Several times during his legislative career, Garrett has proposed an amendment to the Virginia Constitution to allow the governor more than one elected term.
The campaign committee will own the domain name until December 2017, a month after a new governor is elected.
Those running for governor of Virginia are Ed Gillespie, former Republican National Party Committee chairman and failed senatorial candidate; Corey Stewart, GOP candidate Donald Trump’s Virginia chair and Prince William County Board of Supervisors Chairman; and U.S. Rep. Rob Wittman.
On Dec. 23, Garrett sprinted into the race for Congress shortly after Hurt’s official announcement he would not seek reelection.
Garrett said he learned Hurt resigned from “people who learned from Sabato and the Daily Caller,” referring to Larry Sabato, director of the University of Virginia Center for Politics.
The campaign quickly pivoted from running for governor to Congress, Garrett said.

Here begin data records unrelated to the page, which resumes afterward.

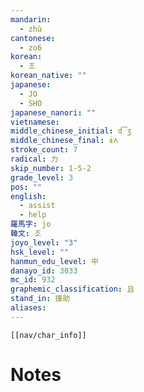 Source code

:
 ```yaml
---
mandarin:
  - zhù
cantonese:
  - zo6
korean:
  - 조
korean_native: ""
japanese:
  - JO
  - SHO
japanese_nanori: ""
vietnamese:
middle_chinese_initial: d͡ʒ
middle_chinese_final: ɨʌ
stroke_count: 7
radical: 力
skip_number: 1-5-2
grade_level: 3
pos: ""
english:
  - assist
  - help
羅馬字: jo
韓文: 조
joyo_level: "3"
hsk_level: ""
hanmun_edu_level: 中
danayo_id: 3033
mc_id: 932
graphemic_classification: 且
stand_in: 援助
aliases:
---
```

```meta-bind-embed
[[nav/char_info]]
```

# Notes
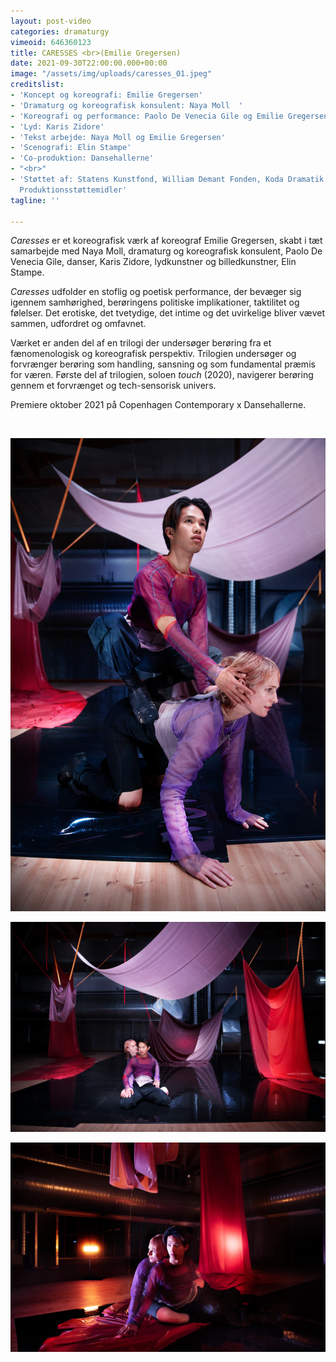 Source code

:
 ```yaml
---
layout: post-video
categories: dramaturgy
vimeoid: 646360123
title: CARESSES <br>(Emilie Gregersen)
date: 2021-09-30T22:00:00.000+00:00
image: "/assets/img/uploads/caresses_01.jpeg"
creditslist:
- 'Koncept og koreografi: Emilie Gregersen'
- 'Dramaturg og koreografisk konsulent: Naya Moll  '
- 'Koreografi og performance: Paolo De Venecia Gile og Emilie Gregersen  '
- 'Lyd: Karis Zidore'
- 'Tekst arbejde: Naya Moll og Emilie Gregersen'
- 'Scenografi: Elin Stampe'
- 'Co-produktion: Dansehallerne'
- "<br>"
- 'Støttet af: Statens Kunstfond, William Demant Fonden, Koda Dramatik og Dansk Skuespillerforbunds
  Produktionsstøttemidler'
tagline: ''

---
```

_Caresses_ er et koreografisk værk af koreograf Emilie Gregersen, skabt i tæt samarbejde med Naya Moll, dramaturg og koreografisk konsulent, Paolo De Venecia Gile, danser, Karis Zidore, lydkunstner og billedkunstner, Elin Stampe.

_Caresses_ udfolder en stoflig og poetisk performance, der bevæger sig igennem samhørighed, berøringens politiske implikationer, taktilitet og følelser. Det erotiske, det tvetydige, det intime og det uvirkelige bliver vævet sammen, udfordret og omfavnet.

Værket er anden del af en trilogi der undersøger berøring fra et fænomenologisk og koreografisk perspektiv. Trilogien undersøger og forvrænger berøring som handling, sansning og som fundamental præmis for væren. Første del af trilogien, soloen _touch_ (2020), navigerer berøring gennem et forvrænget og tech-sensorisk univers.

Premiere oktober 2021 på Copenhagen Contemporary x Dansehallerne.

<br>

![](/assets/img/uploads/caresses_10.jpeg)

![](/assets/img/uploads/caresses_04.jpeg)

![](/assets/img/uploads/caresses_05.jpeg) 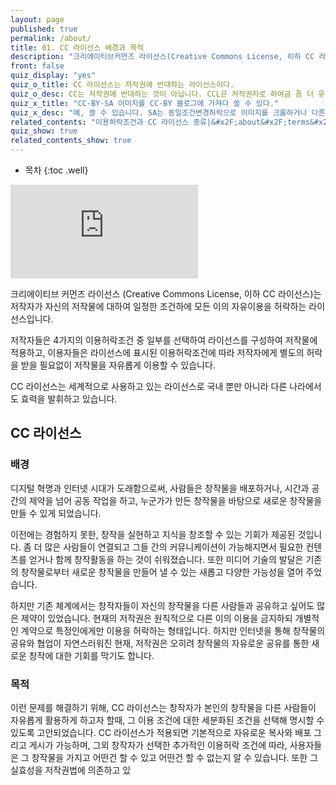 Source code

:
 ```yaml
---
layout: page
published: true
permalink: /about/
title: 01. CC 라이선스 배경과 목적
description: "크리에이티브커먼즈 라이선스(Creative Commons License, 이하 CC 라이선스)는 창작자가 자신의 창작물에 대하여 일정한 조건하에 모든 이의 자유이용을 허락하는 라이선스 입니다."
front: false
quiz_display: "yes"
quiz_o_title: CC 라이선스는 저작권에 반대하는 라이선스이다.
quiz_o_desc: CC는 저작권에 반대하는 것이 아닙니다. CCL은 저작권자로 하여금 좀 더 유연하고 열린 방법으로 저작권을 보유하고 관리할 수 있도록 도와줍니다. 사실 CCL은 그 실효성을 저작권법에 의존하고 있습니다.
quiz_x_title: "CC-BY-SA 이미지를 CC-BY 블로그에 가져다 쓸 수 있다."
quiz_x_desc: "예, 쓸 수 있습니다. SA는 동일조건변경허락으로 이미지를 크롭하거나 다른 것과 합성하는 등 변경하지 않는다면 반드시 BY-SA의 조건을 그대로 가져올 필요는 없습니다. 단, 변경을 할 시에는 BY-SA를 블로그와 별개로 이미지에 표기해주셔야 합니다."
related_contents: "이용허락조건과 CC 라이선스 종류|&#x2F;about&#x2F;terms&#x2F;,쉽게 이해하는 CC 라이선스|&#x2F;about&#x2F;resources&#x2F;"
quiz_show: true
related_contents_show: true
---
```




* 목차
{:toc .well}

<div class="embed-responsive embed-responsive-16by9">
	<iframe src="https://www.youtube.com/embed/U8g35rt0UmQ" frameborder="0" allowfullscreen></iframe>
</div>

크리에이티브 커먼즈 라이선스 (Creative Commons License, 이하 CC 라이선스)는 저작자가 자신의 저작물에 대하여 일정한 조건하에 모든 이의 자유이용을 허락하는 라이선스입니다.

저작자들은 4가지의 이용허락조건 중 일부를 선택하여 라이선스를 구성하여 저작물에 적용하고, 이용자들은 라이선스에 표시된 이용허락조건에 따라 저작자에게 별도의 허락을 받을 필요없이 저작물을 자유롭게 이용할 수 있습니다.

CC 라이선스는 세계적으로 사용하고 있는 라이선스로 국내 뿐만 아니라 다른 나라에서도 효력을 발휘하고 있습니다.

## CC 라이선스

### 배경

디지털 혁명과 인터넷 시대가 도래함으로써, 사람들은 창작물을 배포하거나, 시간과 공간의 제약을 넘어 공동 작업을 하고, 누군가가 만든 창작물을 바탕으로 새로운 창작물을 만들 수 있게 되었습니다.

이전에는 경험하지 못한, 창작을 실현하고 지식을 창조할 수 있는 기회가 제공된 것입니다. 좀 더 많은 사람들이 연결되고 그들 간의 커뮤니케이션이 가능해지면서 필요한 컨텐츠를 얻거나 함께 창작활동을 하는 것이 쉬워졌습니다. 또한 미디어 기술의 발달은 기존의 창작물로부터 새로운 창작물을 만들어 낼 수 있는 새롭고 다양한 가능성을 열어 주었습니다.

하지만 기존 체계에서는 창작자들이 자신의 창작물을 다른 사람들과 공유하고 싶어도 많은 제약이 있었습니다. 현재의 저작권은 원칙적으로 다른 이의 이용을 금지하되 개별적인 계약으로 특정인에게만 이용을 허락하는 형태입니다. 하지만 인터넷을 통해 창작물의 공유와 협업이 자연스러워진 현재, 저작권은 오히려 창작물의 자유로운 공유를 통한 새로운 창작에 대한 기회를 막기도 합니다.

### 목적

이런 문제를 해결하기 위해, CC 라이선스는 창작자가 본인의 창작물을 다른 사람들이 자유롭게 활용하게 하고자 할때, 그 이용 조건에 대한 세분화된 조건을 선택해 명시할 수 있도록 고안되었습니다. CC 라이선스가 적용되면 기본적으로 자유로운 복사와 배포 그리고 게시가 가능하며, 그외 창작자가 선택한 추가적인 이용허락 조건에 따라, 사용자들은 그 창작물을 가지고 어떤건 할 수 있고 어떤건 할 수 없는지 알 수 있습니다. 또한 그 실효성을 저작권법에 의존하고 있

“We’d already started building a team,” Garrett said. “Look, God’s given me some ability to make a difference in this world. When they shovel the dirt on me at the end of the day, I want to know I’ve made all the positive difference I can make.”
Reynolds, his chief of staff, said Friday they had been prepared for Senate primary and general-election challengers that never came ahead of Garrett’s reelection in November, adding that each campaign would have been different.
“We had bullets in the chamber,” Reynolds said. “We had lots of bullets in the chamber.”